Remember that expressing excitement and a keen interest to buy will result in a higher price. Don’t be afraid to walk away and wander through the souks to find something similar. But bear in mind that leaving without purchasing anything after spending time negotiating may result in a higher price upon return.
It’s easy to get caught up in hard negotiations, the excitement and the overwhelming selection. The truth is the souk is filled with many vendors selling the same items. In fact there is an entire area of the souk dedicated to slippers, leather bags, carpets and more. Wander for a while to see what else is on offer, just don’t forget the way back!

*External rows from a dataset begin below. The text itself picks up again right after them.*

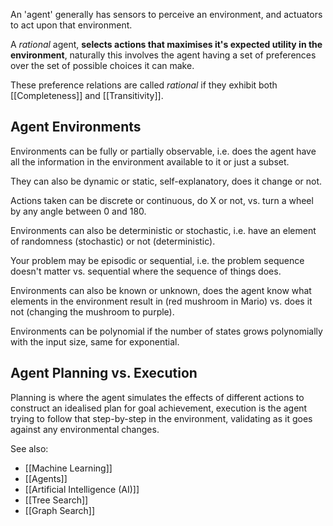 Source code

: An 'agent' generally has sensors to perceive an environment, and actuators to act upon that environment.

A *rational* agent, **selects actions that maximises it's expected utility in the environment**, naturally this involves the agent having a set of preferences over the set of possible choices it can make.

These preference relations are called *rational* if they exhibit both [[Completeness]] and [[Transitivity]].

## Agent Environments

Environments can be fully or partially observable, i.e. does the agent have all the information in the environment available to it or just a subset.

They can also be dynamic or static, self-explanatory, does it change or not.

Actions taken can be discrete or continuous, do X or not, vs. turn a wheel by any angle between 0 and 180.

Environments can also be deterministic or stochastic, i.e. have an element of randomness (stochastic) or not (deterministic).

Your problem may be episodic or sequential, i.e. the problem sequence doesn't matter vs. sequential where the sequence of things does.

Environments can also be known or unknown, does the agent know what elements in the environment result in (red mushroom in Mario) vs. does it not (changing the mushroom to purple).

Environments can be polynomial if the number of states grows polynomially with the input size, same for exponential.

## Agent Planning vs. Execution

Planning is where the agent simulates the effects of different actions to construct an idealised plan for goal achievement, execution is the agent trying to follow that step-by-step in the environment, validating as it goes against any environmental changes.


See also:
- [[Machine Learning]]
- [[Agents]]
- [[Artificial Intelligence (AI)]]
- [[Tree Search]]
- [[Graph Search]] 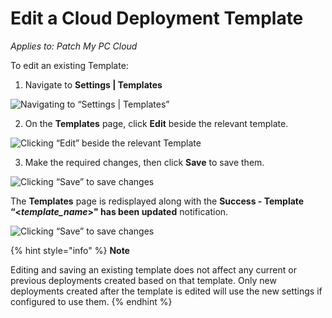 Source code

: # Edit a Cloud Deployment Template

_Applies to: Patch My PC Cloud_

To edit an existing Template:

1. Navigate to **Settings | Templates**

![Navigating to “Settings | Templates”](/_images/image-%28268%29.png-"Navigating-to-\"Settings-|-Templates\"" "Navigating to “Settings | Templates”")

2. On the **Templates** page, click **Edit** beside the relevant template.

![Clicking “Edit” beside the relevant Template](/_images/image-%2853%29.png-"Clicking-\"Edit\"-beside-the-relevant-Template" "Clicking “Edit” beside the relevant Template")

3. Make the required changes, then click **Save** to save them.

![Clicking “Save” to save changes](/_images/image-%2854%29.png-"Clicking-\"Save\"-to-save-changes" "Clicking “Save” to save changes")

The **Templates** page is redisplayed along with the **Success - Template “<**_**template\_name**_**>" has been updated** notification.

![Clicking “Save” to save changes](/_images/image-%2855%29.png-"Clicking-\"Save\"-to-save-changes" "Clicking “Save” to save changes")

{% hint style="info" %}
**Note**

Editing and saving an existing template does not affect any current or previous deployments created based on that template. Only new deployments created after the template is edited will use the new settings if configured to use them.
{% endhint %}
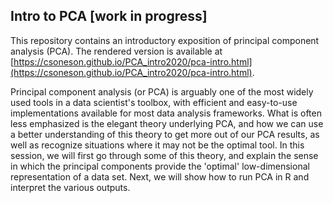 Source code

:## Intro to PCA [work in progress]

This repository contains an introductory exposition of principal component analysis (PCA). The rendered version is available at [https://csoneson.github.io/PCA_intro2020/pca-intro.html](https://csoneson.github.io/PCA_intro2020/pca-intro.html).

Principal component analysis (or PCA) is arguably one of the most widely used tools in a data scientist's toolbox, with efficient and easy-to-use implementations available for most data analysis frameworks. What is often less emphasized is the elegant theory underlying PCA, and how we can use a better understanding of this theory to get more out of our PCA results, as well as recognize situations where it may not be the optimal tool. In this session, we will first go through some of this theory, and explain the sense in which the principal components provide the 'optimal' low-dimensional representation of a data set. Next, we will show how to run PCA in R and interpret the various outputs.  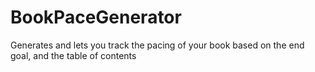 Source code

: # BookPaceGenerator
Generates and lets you track the pacing of your book based on the end goal, and the table of contents
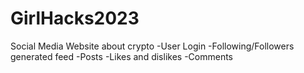 # GirlHacks2023
Social Media Website about crypto
  -User Login
  -Following/Followers generated feed
  -Posts
    -Likes and dislikes
    -Comments
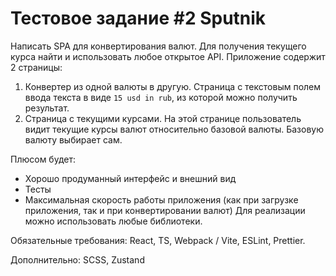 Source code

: # Тестовое задание #2 Sputnik

Написать SPA для конвертирования валют. Для получения текущего курса найти и использовать любое открытое API.
Приложение содержит 2 страницы:

1. Конвертер из одной валюты в другую.
   Страница с текстовым полем ввода текста в виде `15 usd in rub`, из которой можно получить результат.
2. Страница с текущими курсами. На этой странице пользователь видит текущие курсы валют относительно базовой валюты.
   Базовую валюту выбирает сам.

Плюсом будет:

-   Хорошо продуманный интерфейс и внешний вид
-   Тесты
-   Максимальная скорость работы приложения (как при загрузке приложения, так и при конвертировании валют)
    Для реализации можно использовать любые библиотеки.

Обязательные требования: React, TS, Webpack / Vite, ESLint, Prettier.

Дополнительно: SCSS, Zustand
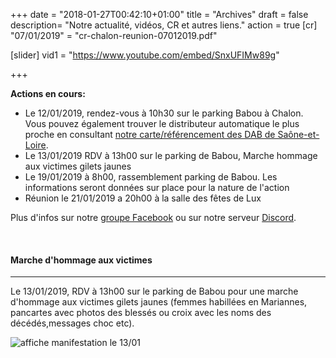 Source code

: +++
date = "2018-01-27T00:42:10+01:00"
title = "Archives"
draft = false
description= "Notre actualité, vidéos, CR et autres liens."
action = true
[cr]
   "07/01/2019" = "cr-chalon-reunion-07012019.pdf"

[slider]
   vid1 = "https://www.youtube.com/embed/SnxUFIMw89g"

+++

**Actions en cours:**

* Le 12/01/2019, rendez-vous à 10h30 sur le parking Babou à Chalon. Vous pouvez également trouver le distributeur automatique le plus proche en consultant [notre carte/référencement des DAB de Saône-et-Loire](http://distributeursdebillets71.simplesite.com/).
* Le 13/01/2019 RDV à 13h00 sur le parking de Babou, Marche hommage aux victimes gilets jaunes
* Le 19/01/2019 à 8h00, rassemblement parking de Babou. Les informations seront données sur place pour la nature de l'action
* Réunion le 21/01/2019 a 20h00 à la salle des fêtes de Lux 

  

Plus d'infos sur notre [groupe Facebook](https://www.facebook.com/groups/GiletsJaunesChalonSurSaone/) 
ou sur notre serveur [Discord](https://discord.gg/DwccwUH).  

&nbsp;
&nbsp;
&nbsp;

#### **Marche d'hommage aux victimes**
---

Le 13/01/2019, RDV à 13h00 sur le parking de Babou pour une marche d'hommage aux victimes gilets jaunes (femmes habillées en Mariannes, pancartes avec photos des blessés ou croix avec les noms des décédés,messages choc etc).


![](/img/hommage-chalon.jpg "affiche manifestation le 13/01") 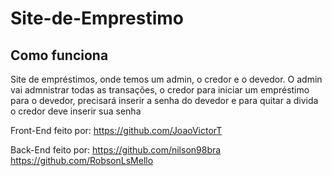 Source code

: # Site-de-Emprestimo

<h2>Como funciona</h2>

<p>Site de empréstimos, onde temos um admin, o credor e o devedor.
   O admin vai admnistrar todas as transações, o credor para iniciar um empréstimo para o devedor, precisará inserir a senha do devedor e para quitar a divida o credor      deve inserir sua senha
</p>


Front-End feito por: https://github.com/JoaoVictorT

Back-End feito por: https://github.com/nilson98bra
                    https://github.com/RobsonLsMello
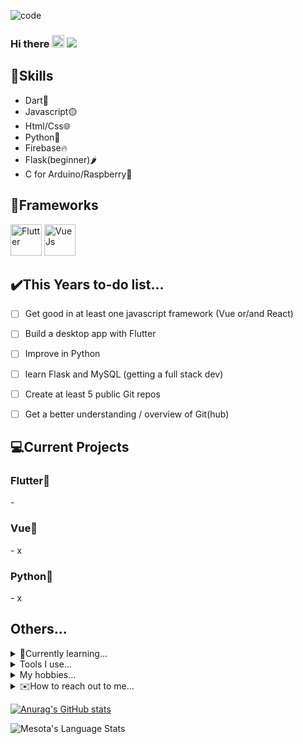 ![code](https://user-images.githubusercontent.com/68391822/114540219-8dcb5b80-9c55-11eb-81c5-cc8626e1b19b.png)




### Hi there <img src="https://media.giphy.com/media/hvRJCLFzcasrR4ia7z/giphy.gif" width="20px"> ![](https://visitor-badge.glitch.me/badge?page_id=Mesota22.Mesota22)

## 🔧Skills
  - Dart🎯
  - Javascript🟡
  - Html/Css🌐
  - Python🐍
  - Firebase🔥
  - Flask(beginner)🌶️
  - C for Arduino/Raspberry🔋

## 🎡Frameworks
  <img alt="Flutter" height="50" width="50" src="https://external-content.duckduckgo.com/iu/?u=https%3A%2F%2Ficonape.com%2Fwp-content%2Ffiles%2Fyb%2F61798%2Fpng%2Fflutter-logo.png&f=1&nofb=1"/> <img alt="VueJs" height="50" width="50" src="https://external-content.duckduckgo.com/iu/?u=https%3A%2F%2Fcdn.freebiesupply.com%2Flogos%2Flarge%2F2x%2Fvue-9-logo-png-transparent.png&f=1&nofb=1"/>

##  ✔️This Years to-do list...
  
  - [ ] Get good in at least one javascript framework (Vue or/and React)
  - [ ] Build a desktop app with Flutter
  - [ ] Improve in Python
  - [ ] learn Flask and MySQL (getting a full stack dev)
  - [ ] Create at least 5 public Git repos
  - [ ] Get a better understanding / overview of Git(hub)


## 💻Current Projects
  <h3>Flutter💙</h3>
   - 
  <h3>Vue💚</h3>
   - x  
  <h3>Python🐍</h3>
   - x
</details>

## Others...

<details>
  
  <summary>📖Currently learning...</summary>
  
  - React/NextJs➡️
  - Vue🟢
  - python/Flask🐍
  - Sass
  - Tailwind

</details>

<details>
  <summary>Tools I use...</summary>
  
  - VsCode / Code-Server / Nvim👨🏽‍💻
  - Arch Linux / Windows 10 🐧
</details>

<details>
  <summary>My hobbies...</summary>
  
  - Programming👨‍💻
       
  - Photography📷
    
  - Vfx (After Effects)🎬
</details>

<details>
  <summary>✉️How to reach out to me...</summary>
    
  You can write me a dm on Discord @Mesota22 #7782
</details>

  
[![Anurag's GitHub stats](https://github-readme-stats.vercel.app/api?username=Mesota22&show_icons=true&show_icons=true&theme=gotham)](https://github.com/Mesota22)

<img align="left" alt="Mesota's Language Stats" src="https://github-readme-stats.vercel.app/api/top-langs/?username=Mesota22&langs_count=10&layout=compact&hide=html%22&hide_border=true&theme=vision-friendly-dark&bg_color=0D1117" />


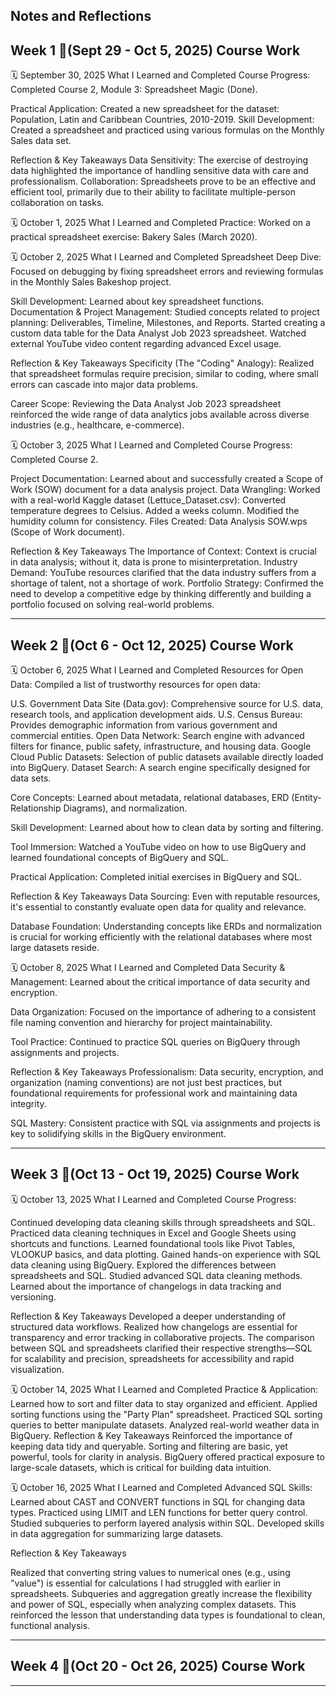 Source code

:Notes and Reflections 
------------------------------------------------------

## Week 1 📅(Sept 29 - Oct 5, 2025) Course Work

🗓️ September 30, 2025
What I Learned and Completed
Course Progress: Completed Course 2, Module 3: Spreadsheet Magic (Done).

Practical Application: Created a new spreadsheet for the dataset: Population, Latin and Caribbean Countries, 2010-2019.
Skill Development: Created a spreadsheet and practiced using various formulas on the Monthly Sales data set.

Reflection & Key Takeaways
Data Sensitivity: The exercise of destroying data highlighted the importance of handling sensitive data with care and professionalism.
Collaboration: Spreadsheets prove to be an effective and efficient tool, primarily due to their ability to facilitate multiple-person collaboration on tasks.

🗓️ October 1, 2025
What I Learned and Completed
Practice: Worked on a practical spreadsheet exercise: Bakery Sales (March 2020).

🗓️ October 2, 2025
What I Learned and Completed
Spreadsheet Deep Dive: Focused on debugging by fixing spreadsheet errors and reviewing formulas in the Monthly Sales Bakeshop project.

Skill Development: Learned about key spreadsheet functions.
Documentation & Project Management: Studied concepts related to project planning: Deliverables, Timeline, Milestones, and Reports.
Started creating a custom data table for the Data Analyst Job 2023 spreadsheet.
Watched external YouTube video content regarding advanced Excel usage.

Reflection & Key Takeaways
Specificity (The "Coding" Analogy): Realized that spreadsheet formulas require precision, similar to coding, where small errors can cascade into major data problems.

Career Scope: Reviewing the Data Analyst Job 2023 spreadsheet reinforced the wide range of data analytics jobs available across diverse industries (e.g., healthcare, e-commerce).

🗓️ October 3, 2025
What I Learned and Completed
Course Progress: Completed Course 2.

Project Documentation: Learned about and successfully created a Scope of Work (SOW) document for a data analysis project.
Data Wrangling: Worked with a real-world Kaggle dataset (Lettuce_Dataset.csv):
Converted temperature degrees to Celsius.
Added a weeks column.
Modified the humidity column for consistency.
Files Created: Data Analysis SOW.wps (Scope of Work document).

Reflection & Key Takeaways
The Importance of Context: Context is crucial in data analysis; without it, data is prone to misinterpretation.
Industry Demand: YouTube resources clarified that the data industry suffers from a shortage of talent, not a shortage of work.
Portfolio Strategy: Confirmed the need to develop a competitive edge by thinking differently and building a portfolio focused on solving real-world problems.

---
## Week 2 📅(Oct 6 - Oct 12, 2025) Course Work
🗓️ October 6, 2025
What I Learned and Completed
Resources for Open Data: Compiled a list of trustworthy resources for open data:

U.S. Government Data Site (Data.gov): Comprehensive source for U.S. data, research tools, and application development aids.
U.S. Census Bureau: Provides demographic information from various government and commercial entities.
Open Data Network: Search engine with advanced filters for finance, public safety, infrastructure, and housing data.
Google Cloud Public Datasets: Selection of public datasets available directly loaded into BigQuery.
Dataset Search: A search engine specifically designed for data sets.

Core Concepts: Learned about metadata, relational databases, ERD (Entity-Relationship Diagrams), and normalization.

Skill Development: Learned about how to clean data by sorting and filtering.

Tool Immersion: Watched a YouTube video on how to use BigQuery and learned foundational concepts of BigQuery and SQL.

Practical Application: Completed initial exercises in BigQuery and SQL.

Reflection & Key Takeaways
Data Sourcing: Even with reputable resources, it's essential to constantly evaluate open data for quality and relevance.

Database Foundation: Understanding concepts like ERDs and normalization is crucial for working efficiently with the relational databases where most large datasets reside.

🗓️ October 8, 2025
What I Learned and Completed
Data Security & Management: Learned about the critical importance of data security and encryption.

Data Organization: Focused on the importance of adhering to a consistent file naming convention and hierarchy for project maintainability.

Tool Practice: Continued to practice SQL queries on BigQuery through assignments and projects.

Reflection & Key Takeaways
Professionalism: Data security, encryption, and organization (naming conventions) are not just best practices, but foundational requirements for professional work and maintaining data integrity.

SQL Mastery: Consistent practice with SQL via assignments and projects is key to solidifying skills in the BigQuery environment.

-----
## Week 3 📅(Oct 13 - Oct 19, 2025) Course Work

🗓️ October 13, 2025
What I Learned and Completed
Course Progress: 

Continued developing data cleaning skills through spreadsheets and SQL.
Practiced data cleaning techniques in Excel and Google Sheets using shortcuts and functions.
Learned foundational tools like Pivot Tables, VLOOKUP basics, and data plotting.
Gained hands-on experience with SQL data cleaning using BigQuery.
Explored the differences between spreadsheets and SQL.
Studied advanced SQL data cleaning methods.
Learned about the importance of changelogs in data tracking and versioning.

Reflection & Key Takeaways
Developed a deeper understanding of structured data workflows.
Realized how changelogs are essential for transparency and error tracking in collaborative projects.
The comparison between SQL and spreadsheets clarified their respective strengths—SQL for scalability and precision, spreadsheets for accessibility and rapid visualization.

🗓️ October 14, 2025
What I Learned and Completed
Practice & Application:
Learned how to sort and filter data to stay organized and efficient.
Applied sorting functions using the "Party Plan" spreadsheet.
Practiced SQL sorting queries to better manipulate datasets.
Analyzed real-world weather data in BigQuery.
Reflection & Key Takeaways
Reinforced the importance of keeping data tidy and queryable.
Sorting and filtering are basic, yet powerful, tools for clarity in analysis.
BigQuery offered practical exposure to large-scale datasets, which is critical for building data intuition.

🗓️ October 16, 2025
What I Learned and Completed
Advanced SQL Skills:
Learned about CAST and CONVERT functions in SQL for changing data types.
Practiced using LIMIT and LEN functions for better query control.
Studied subqueries to perform layered analysis within SQL.
Developed skills in data aggregation for summarizing large datasets.

Reflection & Key Takeaways

Realized that converting string values to numerical ones (e.g., using "value") is essential for calculations I had struggled with earlier in spreadsheets.
Subqueries and aggregation greatly increase the flexibility and power of SQL, especially when analyzing complex datasets.
This reinforced the lesson that understanding data types is foundational to clean, functional analysis.

-----
## Week 4 📅(Oct 20 - Oct 26, 2025) Course Work
------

With all the glitz and sparkle and color, it’s easy to be overwhelmed and want to purchase everything on first sight. Often people come to Morocco and they shop til they drop, only to return home with buyer’s remorse. Before purchasing that bright pink leather bag, think about whether you will actually use it back home. Does it go with your wardrobe? Or style? And that colorful woven bedspread – will it look out of place or does it go with your home décor?
If negotiating and navigating the souks is too much, head to Gueliz where many artisans have showrooms and all prices are fixed. The quality tends to be higher, and therefore so are the prices, but the experience is much more relaxed.